Problem to solve ::
Keep only the lines from the start of the data through the line containing "## Manual de usuario", and output them exactly.

Stored data entries
★ ★ ★

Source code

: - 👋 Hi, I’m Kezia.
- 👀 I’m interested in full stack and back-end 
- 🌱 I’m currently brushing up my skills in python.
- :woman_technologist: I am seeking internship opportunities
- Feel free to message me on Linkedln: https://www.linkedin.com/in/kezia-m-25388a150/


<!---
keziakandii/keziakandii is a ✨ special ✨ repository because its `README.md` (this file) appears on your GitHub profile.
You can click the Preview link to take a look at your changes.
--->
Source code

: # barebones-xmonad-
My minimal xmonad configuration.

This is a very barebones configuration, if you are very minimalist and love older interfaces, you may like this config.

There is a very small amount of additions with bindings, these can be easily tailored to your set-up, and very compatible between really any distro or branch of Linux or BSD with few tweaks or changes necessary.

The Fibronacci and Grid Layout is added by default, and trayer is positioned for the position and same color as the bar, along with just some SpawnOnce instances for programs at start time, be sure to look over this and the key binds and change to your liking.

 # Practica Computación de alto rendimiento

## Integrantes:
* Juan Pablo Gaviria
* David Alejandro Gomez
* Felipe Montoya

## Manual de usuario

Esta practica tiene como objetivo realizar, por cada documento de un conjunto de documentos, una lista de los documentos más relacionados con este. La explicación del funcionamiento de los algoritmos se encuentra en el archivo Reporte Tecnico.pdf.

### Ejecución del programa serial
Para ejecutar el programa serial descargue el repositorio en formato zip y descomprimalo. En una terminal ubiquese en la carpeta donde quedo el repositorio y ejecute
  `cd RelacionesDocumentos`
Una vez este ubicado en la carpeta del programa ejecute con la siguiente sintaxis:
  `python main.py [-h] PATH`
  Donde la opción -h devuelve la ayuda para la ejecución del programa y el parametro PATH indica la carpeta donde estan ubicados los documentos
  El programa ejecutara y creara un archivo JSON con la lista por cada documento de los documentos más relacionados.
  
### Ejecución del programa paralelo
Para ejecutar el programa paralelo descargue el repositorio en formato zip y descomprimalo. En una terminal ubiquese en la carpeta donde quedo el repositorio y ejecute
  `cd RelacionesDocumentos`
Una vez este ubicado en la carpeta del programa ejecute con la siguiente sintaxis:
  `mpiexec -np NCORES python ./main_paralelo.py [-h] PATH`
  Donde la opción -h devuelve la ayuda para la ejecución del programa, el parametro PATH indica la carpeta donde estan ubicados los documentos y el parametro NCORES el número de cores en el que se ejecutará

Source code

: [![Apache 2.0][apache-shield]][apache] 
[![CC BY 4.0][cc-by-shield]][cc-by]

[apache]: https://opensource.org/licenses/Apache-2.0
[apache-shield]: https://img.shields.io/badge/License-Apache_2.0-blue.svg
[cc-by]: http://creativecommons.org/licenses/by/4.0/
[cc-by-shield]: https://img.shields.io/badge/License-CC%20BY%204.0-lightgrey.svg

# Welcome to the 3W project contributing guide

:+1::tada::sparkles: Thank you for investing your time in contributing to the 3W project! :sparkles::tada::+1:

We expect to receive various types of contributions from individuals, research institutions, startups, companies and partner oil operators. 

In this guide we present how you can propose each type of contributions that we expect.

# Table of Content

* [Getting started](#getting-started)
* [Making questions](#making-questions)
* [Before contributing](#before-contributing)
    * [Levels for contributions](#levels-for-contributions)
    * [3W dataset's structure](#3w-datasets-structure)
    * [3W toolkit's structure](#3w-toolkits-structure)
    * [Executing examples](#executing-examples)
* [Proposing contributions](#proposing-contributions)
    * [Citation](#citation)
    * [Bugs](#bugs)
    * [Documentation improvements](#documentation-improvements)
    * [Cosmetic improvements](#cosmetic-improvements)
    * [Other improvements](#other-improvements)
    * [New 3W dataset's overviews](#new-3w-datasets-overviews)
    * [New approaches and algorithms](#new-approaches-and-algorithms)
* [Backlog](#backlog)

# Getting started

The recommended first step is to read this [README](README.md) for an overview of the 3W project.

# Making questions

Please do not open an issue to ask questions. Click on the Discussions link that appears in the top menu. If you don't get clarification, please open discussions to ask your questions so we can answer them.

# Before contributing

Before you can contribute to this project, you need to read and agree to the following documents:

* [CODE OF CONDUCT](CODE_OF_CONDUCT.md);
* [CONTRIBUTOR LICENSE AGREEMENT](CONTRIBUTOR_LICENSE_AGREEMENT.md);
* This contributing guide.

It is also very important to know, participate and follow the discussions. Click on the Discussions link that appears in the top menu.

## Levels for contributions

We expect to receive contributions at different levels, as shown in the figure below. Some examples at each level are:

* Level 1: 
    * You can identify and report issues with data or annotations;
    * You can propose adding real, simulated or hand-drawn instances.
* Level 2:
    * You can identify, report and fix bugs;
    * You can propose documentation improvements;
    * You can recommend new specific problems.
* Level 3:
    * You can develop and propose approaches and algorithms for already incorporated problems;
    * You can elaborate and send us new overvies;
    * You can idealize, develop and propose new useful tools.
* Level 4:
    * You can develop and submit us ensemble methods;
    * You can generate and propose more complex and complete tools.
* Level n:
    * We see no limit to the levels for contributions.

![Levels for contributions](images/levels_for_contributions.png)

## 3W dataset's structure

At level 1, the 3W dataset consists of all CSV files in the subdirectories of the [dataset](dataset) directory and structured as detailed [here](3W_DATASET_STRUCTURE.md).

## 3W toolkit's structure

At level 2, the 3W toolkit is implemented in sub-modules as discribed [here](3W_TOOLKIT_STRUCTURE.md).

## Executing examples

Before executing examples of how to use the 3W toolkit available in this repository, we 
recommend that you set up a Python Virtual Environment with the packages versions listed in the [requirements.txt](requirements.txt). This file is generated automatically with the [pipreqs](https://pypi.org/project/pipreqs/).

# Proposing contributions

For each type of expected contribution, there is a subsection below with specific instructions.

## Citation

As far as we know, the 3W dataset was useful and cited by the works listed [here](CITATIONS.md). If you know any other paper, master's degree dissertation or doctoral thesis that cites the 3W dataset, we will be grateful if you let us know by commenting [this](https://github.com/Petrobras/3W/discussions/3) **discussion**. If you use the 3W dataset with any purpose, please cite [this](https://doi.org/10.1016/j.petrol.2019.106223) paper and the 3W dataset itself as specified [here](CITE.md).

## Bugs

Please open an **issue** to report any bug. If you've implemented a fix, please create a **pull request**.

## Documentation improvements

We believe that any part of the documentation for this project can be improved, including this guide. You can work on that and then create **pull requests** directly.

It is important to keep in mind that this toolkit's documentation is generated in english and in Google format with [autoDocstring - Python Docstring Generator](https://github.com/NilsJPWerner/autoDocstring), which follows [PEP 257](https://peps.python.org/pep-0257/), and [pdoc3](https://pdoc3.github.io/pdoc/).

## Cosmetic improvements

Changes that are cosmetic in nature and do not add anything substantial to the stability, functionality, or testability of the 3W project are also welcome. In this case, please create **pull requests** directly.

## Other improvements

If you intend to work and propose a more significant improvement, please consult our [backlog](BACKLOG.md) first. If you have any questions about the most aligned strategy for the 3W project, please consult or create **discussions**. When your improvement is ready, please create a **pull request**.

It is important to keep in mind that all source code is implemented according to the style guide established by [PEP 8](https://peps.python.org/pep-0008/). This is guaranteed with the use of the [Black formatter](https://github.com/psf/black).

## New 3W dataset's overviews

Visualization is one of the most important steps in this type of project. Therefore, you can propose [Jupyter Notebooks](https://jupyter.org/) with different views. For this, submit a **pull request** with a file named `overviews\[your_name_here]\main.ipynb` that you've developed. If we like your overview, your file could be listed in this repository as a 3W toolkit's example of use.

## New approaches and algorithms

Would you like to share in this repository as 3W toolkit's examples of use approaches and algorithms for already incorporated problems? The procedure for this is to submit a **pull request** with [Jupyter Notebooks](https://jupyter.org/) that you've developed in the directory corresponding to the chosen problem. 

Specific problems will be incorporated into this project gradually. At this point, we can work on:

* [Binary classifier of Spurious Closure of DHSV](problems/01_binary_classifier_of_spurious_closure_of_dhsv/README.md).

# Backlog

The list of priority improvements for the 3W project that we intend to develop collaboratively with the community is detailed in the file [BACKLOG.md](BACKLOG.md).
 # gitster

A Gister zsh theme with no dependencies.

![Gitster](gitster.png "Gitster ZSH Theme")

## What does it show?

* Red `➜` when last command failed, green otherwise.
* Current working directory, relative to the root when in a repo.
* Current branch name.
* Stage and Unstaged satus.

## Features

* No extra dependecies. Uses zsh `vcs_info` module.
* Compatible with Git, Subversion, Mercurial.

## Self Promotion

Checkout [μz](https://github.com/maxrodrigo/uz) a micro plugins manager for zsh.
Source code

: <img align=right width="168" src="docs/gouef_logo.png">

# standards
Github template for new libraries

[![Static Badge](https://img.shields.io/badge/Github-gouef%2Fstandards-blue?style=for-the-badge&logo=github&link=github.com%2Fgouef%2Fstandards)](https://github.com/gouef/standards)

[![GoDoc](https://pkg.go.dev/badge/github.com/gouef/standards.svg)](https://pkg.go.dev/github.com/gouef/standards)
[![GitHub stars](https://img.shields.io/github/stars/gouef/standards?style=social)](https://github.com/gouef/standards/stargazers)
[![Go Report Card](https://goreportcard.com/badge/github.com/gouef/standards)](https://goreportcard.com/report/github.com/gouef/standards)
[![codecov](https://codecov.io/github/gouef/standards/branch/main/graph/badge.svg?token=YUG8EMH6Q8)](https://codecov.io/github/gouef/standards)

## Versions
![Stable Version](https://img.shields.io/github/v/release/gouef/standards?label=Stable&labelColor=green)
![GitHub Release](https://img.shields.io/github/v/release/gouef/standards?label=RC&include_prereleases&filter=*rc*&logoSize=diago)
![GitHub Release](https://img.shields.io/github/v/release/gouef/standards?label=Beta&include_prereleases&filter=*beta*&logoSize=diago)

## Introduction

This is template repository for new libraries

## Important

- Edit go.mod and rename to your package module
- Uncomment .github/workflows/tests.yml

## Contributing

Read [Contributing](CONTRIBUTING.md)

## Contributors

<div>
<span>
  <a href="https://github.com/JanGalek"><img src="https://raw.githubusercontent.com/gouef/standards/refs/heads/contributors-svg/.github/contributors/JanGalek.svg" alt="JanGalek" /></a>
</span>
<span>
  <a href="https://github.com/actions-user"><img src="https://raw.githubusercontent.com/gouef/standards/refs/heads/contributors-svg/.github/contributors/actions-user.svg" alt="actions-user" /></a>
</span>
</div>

★ ★ ★

Final answer ::
Source code

: - 👋 Hi, I’m Kezia.
- 👀 I’m interested in full stack and back-end 
- 🌱 I’m currently brushing up my skills in python.
- :woman_technologist: I am seeking internship opportunities
- Feel free to message me on Linkedln: https://www.linkedin.com/in/kezia-m-25388a150/


<!---
keziakandii/keziakandii is a ✨ special ✨ repository because its `README.md` (this file) appears on your GitHub profile.
You can click the Preview link to take a look at your changes.
--->
Source code

: # barebones-xmonad-
My minimal xmonad configuration.

This is a very barebones configuration, if you are very minimalist and love older interfaces, you may like this config.

There is a very small amount of additions with bindings, these can be easily tailored to your set-up, and very compatible between really any distro or branch of Linux or BSD with few tweaks or changes necessary.

The Fibronacci and Grid Layout is added by default, and trayer is positioned for the position and same color as the bar, along with just some SpawnOnce instances for programs at start time, be sure to look over this and the key binds and change to your liking.

 # Practica Computación de alto rendimiento

## Integrantes:
* Juan Pablo Gaviria
* David Alejandro Gomez
* Felipe Montoya

## Manual de usuario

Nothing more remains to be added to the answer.